▶ ENTRIES SHOWN
===============
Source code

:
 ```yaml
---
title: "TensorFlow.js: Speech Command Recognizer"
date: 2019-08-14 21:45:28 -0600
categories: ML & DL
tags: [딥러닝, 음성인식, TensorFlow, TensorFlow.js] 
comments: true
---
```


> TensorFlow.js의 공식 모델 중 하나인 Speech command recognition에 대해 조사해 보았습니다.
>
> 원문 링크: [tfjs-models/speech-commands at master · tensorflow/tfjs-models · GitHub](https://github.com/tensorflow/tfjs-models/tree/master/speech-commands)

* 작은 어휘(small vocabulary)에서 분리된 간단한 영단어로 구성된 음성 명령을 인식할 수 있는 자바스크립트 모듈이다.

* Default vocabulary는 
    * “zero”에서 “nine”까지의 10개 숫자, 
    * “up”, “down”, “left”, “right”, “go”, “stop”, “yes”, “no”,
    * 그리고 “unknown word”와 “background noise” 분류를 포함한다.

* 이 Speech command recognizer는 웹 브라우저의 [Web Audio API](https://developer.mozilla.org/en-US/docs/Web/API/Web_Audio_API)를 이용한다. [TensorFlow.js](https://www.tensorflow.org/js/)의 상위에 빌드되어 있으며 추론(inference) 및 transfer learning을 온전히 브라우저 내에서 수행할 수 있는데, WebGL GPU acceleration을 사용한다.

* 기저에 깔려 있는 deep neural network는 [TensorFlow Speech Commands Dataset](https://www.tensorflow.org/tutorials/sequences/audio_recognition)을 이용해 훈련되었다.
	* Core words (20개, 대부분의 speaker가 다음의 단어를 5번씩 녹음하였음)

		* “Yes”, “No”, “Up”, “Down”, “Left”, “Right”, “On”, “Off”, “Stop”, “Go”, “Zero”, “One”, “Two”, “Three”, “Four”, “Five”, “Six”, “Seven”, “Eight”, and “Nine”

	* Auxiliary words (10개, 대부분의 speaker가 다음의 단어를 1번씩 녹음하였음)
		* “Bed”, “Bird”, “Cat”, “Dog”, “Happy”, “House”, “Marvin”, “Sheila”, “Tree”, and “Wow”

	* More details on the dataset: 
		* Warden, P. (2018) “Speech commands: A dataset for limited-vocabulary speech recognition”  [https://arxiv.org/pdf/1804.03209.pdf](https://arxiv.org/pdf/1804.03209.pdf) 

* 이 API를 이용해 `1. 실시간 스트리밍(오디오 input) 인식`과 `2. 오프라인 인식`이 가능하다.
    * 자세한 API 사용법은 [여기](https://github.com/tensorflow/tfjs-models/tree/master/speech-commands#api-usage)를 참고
===============
Each line holding the word "master" must be copied from the data.

▶ SOLUTION TO THE PROBLEM
> 원문 링크: [tfjs-models/speech-commands at master · tensorflow/tfjs-models · GitHub](https://github.com/tensorflow/tfjs-models/tree/master/speech-commands)
    * 자세한 API 사용법은 [여기](https://github.com/tensorflow/tfjs-models/tree/master/speech-commands#api-usage)를 참고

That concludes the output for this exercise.